From the backblocks of Brisbane to the sweeps of Bathurst was a long way for self-taught high-performance guru, Barry Taylor. “When I was 12 around 1956, I use to go paddock bashing around Capalaba with my mate Matt Daley, who went on to win many Australian short-circuit titles in the 1970s. That’s how it all started.

“We didn’t have enough money to hot up our bikes so we learned to do it ourselves  ̶  I’m a bush mechanic. I worked at Bill McGregor’s Cairns Honda dealership in 1968, then Griffith Honda at Ipswich when I bought a Honda CB750. We were always trying to make it go faster, and we came up with an 836cc engine using machined CB350 pistons. That gave me 10:1 compression, and I ground a cam up with 40-thou’ more lift/duration. I got some S&W valve springs from America, Brian Payne from Tranzac made me a 4-into-1and I ran 12-second 114mph at Surfers. We all believed that Brian was the first bloke in the world to build a 4-1 for Japanese fours in 1970, but Ross Hannan [Australia’s Yoshimura importer] always reckoned it was Pops Yoshimura.”

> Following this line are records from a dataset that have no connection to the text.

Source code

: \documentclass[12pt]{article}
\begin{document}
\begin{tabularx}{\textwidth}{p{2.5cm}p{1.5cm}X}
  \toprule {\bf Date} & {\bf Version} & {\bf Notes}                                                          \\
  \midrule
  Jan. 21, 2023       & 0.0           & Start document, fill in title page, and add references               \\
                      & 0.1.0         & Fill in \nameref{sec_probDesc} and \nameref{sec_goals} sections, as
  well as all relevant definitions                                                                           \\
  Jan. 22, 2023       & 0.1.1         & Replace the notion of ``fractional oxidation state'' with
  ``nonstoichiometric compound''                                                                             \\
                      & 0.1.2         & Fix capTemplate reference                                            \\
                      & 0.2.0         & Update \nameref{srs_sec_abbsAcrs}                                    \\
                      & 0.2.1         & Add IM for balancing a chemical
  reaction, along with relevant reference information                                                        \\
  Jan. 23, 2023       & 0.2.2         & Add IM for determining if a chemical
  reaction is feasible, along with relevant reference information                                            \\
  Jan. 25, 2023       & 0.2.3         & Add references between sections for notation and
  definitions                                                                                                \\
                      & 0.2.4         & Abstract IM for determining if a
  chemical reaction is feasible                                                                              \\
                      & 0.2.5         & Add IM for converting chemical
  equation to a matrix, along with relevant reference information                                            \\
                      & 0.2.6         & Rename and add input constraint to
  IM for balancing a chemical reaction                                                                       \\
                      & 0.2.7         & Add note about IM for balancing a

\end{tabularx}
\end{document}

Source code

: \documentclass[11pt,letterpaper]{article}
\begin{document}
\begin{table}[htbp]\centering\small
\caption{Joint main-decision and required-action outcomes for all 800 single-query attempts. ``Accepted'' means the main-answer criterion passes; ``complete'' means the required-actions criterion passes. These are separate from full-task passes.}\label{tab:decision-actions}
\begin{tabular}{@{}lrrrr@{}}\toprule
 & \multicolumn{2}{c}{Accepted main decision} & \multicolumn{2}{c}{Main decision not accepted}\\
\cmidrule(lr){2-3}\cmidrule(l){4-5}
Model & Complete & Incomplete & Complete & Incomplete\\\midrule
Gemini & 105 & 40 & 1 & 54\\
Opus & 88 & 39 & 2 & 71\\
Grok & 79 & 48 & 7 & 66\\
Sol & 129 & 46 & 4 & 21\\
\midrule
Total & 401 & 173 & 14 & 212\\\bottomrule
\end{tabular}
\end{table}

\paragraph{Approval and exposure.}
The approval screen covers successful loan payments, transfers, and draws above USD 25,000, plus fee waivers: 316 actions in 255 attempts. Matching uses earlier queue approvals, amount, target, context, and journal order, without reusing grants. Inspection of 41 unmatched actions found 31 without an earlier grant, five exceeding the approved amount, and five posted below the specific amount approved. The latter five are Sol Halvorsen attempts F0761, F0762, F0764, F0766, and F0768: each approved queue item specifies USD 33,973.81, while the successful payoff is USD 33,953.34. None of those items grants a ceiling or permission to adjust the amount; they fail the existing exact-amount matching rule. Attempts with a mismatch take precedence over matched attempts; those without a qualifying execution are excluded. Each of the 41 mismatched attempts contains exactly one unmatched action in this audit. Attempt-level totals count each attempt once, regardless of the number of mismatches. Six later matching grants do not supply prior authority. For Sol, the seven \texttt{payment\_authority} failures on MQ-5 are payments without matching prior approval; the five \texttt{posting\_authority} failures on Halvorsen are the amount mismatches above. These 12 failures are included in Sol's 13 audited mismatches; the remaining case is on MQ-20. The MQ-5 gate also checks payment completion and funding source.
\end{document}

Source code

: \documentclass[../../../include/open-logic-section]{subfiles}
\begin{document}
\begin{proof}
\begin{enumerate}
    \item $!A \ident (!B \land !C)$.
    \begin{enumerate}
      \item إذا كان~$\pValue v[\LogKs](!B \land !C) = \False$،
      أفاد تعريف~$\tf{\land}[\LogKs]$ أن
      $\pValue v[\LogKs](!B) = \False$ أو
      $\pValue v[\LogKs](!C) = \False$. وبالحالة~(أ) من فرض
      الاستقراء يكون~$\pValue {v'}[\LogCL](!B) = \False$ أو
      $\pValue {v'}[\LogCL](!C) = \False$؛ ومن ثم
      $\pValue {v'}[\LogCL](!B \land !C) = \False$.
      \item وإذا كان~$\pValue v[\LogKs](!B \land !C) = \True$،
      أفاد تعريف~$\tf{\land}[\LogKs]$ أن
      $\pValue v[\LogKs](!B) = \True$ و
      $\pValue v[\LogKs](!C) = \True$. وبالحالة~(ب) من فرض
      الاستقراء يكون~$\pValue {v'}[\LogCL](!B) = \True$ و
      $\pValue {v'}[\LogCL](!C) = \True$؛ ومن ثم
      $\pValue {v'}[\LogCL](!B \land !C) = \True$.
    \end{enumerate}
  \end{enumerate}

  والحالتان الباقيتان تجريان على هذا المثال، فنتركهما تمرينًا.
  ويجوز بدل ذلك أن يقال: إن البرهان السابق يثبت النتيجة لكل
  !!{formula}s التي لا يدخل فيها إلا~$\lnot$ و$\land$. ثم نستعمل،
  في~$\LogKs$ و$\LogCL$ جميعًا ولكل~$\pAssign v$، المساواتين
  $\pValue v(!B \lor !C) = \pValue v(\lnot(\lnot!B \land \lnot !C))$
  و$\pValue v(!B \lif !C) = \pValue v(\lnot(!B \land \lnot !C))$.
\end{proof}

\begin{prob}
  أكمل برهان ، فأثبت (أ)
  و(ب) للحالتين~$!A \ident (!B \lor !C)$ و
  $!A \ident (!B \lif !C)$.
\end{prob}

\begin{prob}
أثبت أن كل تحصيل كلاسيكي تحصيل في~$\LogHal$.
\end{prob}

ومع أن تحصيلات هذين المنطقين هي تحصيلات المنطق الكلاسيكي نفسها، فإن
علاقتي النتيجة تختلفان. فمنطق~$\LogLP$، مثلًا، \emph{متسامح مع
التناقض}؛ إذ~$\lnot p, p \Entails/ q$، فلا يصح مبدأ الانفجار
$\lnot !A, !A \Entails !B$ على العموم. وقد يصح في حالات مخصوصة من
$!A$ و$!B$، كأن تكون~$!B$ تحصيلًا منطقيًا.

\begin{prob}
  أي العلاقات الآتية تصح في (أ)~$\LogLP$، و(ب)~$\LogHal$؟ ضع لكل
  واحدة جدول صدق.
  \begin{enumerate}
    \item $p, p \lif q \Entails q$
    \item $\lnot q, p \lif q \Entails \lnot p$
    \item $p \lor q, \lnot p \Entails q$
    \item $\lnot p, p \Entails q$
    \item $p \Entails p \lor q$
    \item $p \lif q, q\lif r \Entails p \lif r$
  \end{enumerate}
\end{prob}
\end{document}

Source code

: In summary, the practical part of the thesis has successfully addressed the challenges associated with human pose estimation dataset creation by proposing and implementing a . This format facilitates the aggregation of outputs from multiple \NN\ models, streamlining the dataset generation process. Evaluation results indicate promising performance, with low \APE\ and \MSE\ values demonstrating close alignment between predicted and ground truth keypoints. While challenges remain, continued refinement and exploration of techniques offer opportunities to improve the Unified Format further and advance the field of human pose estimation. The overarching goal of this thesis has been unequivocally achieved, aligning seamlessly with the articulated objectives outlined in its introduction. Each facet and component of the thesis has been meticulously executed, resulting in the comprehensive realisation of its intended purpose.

Barry was now running Phase 4 Engineering from his place at Capalaba. After a couple of years drag racing his Honda, Barry had his first ride on a Kawasaki Z1-900. It was an epiphany that would change Superbike racing forever. “The first person to own at Z1 in Brisbane was Karen Shearer. She let me have a fang and after running through the gears, I thought ‘this thing goes as well as our hotted-up Honda!’ It was fast out of the box, and I could see the potential to make it go real quick.”

Barry built up a number Kawasaki 900s with the philosophy of matching the best components with many hours on the flow bench. “We built ‘em for drag racers, speedway sidecars and litre sprint-car racers – but never for road racing.” By 1976, Barry had built the fastest Z900 in the world after Phase 4 pilot Neil Kelly ran an incredible 10.90/129.95mph pass at Surfers Paradise drag strip. Checking the record books in the US, Barry concluded his street-registered Kwaka was quickest in the world. With Bathurst coming up, some of Barry’s mates egged him and Neil on to enter Australia’s first-ever national Superbike race. In addition to the terrifyingly narrow, Armco-lined road course, Neil was a mere C-Grader with no Bathurst experience. He was also nursing a broken wrist. Starting from the last row, the full-time plumber was also up against some of the mountain’s best-ever riders.

Sunday’s Superbike Trophy boasted terrific Bathurst pedigree from Ken Blake to pole-sitter Garry Thomas, Tony Hatton, John Warrian and Bill Horsman to rising stars Graeme Crosby, Jim Budd, Roger Heyes, Mick Cole and Alan Hales. That’s not forgetting big, bad B-grader Dennis Neill who owned Saturday’s production race, slashing four seconds off the lap record.

“When we got to Bathurst, it was like ‘Oh my god’” remembers Barry. “We were just a bunch of hillbillies from Queensland. We didn’t know how to set up a road racer. We knew our bike was quick, and figured we might get top ten. By the time Neil had exited Mountain Straight, he’d passed all the A-graders and had Dennis Neill’s Kawasaki in his sights. When Neil came onto pit straight with the leaders, my jaw was on the ground. The race commentator had no idea who he was. He was screaming, trying to work out who this guy was serving it up to Dennis! We had street Continentals and bog-stock suspension, Dennis had a rear slick. Neil was having troubles hauling the bike down because of his wrist, so Dennis and the others began to catch him. In the end, sheer horsepower and Neil’s bravery won the drag to the line. A day doesn’t go by that I don’t think about it. It was incredible.”

Barry continued road racing with Jim Budd, securing second place in the ‘77 Bathurst Superbike race behind the red-hot Crosby. Jim famously decked the Phase 4 prototype in the closing, murky wet stages of the inaugural 1979 Arai three-Hour. Barry then turned his attention to the incredible drag bike career of his wife Twinkle Taylor who held both women’s and outright records.

Barry closed Phase 4 in 2000 owing to the ailing Aussie dollar. Along with Twinkle, he enjoys a very happy retirement on Russell Island off North Stradbroke, safe in the knowledge that he and Neil Kelly captured the most unlikely race win in Superbike history.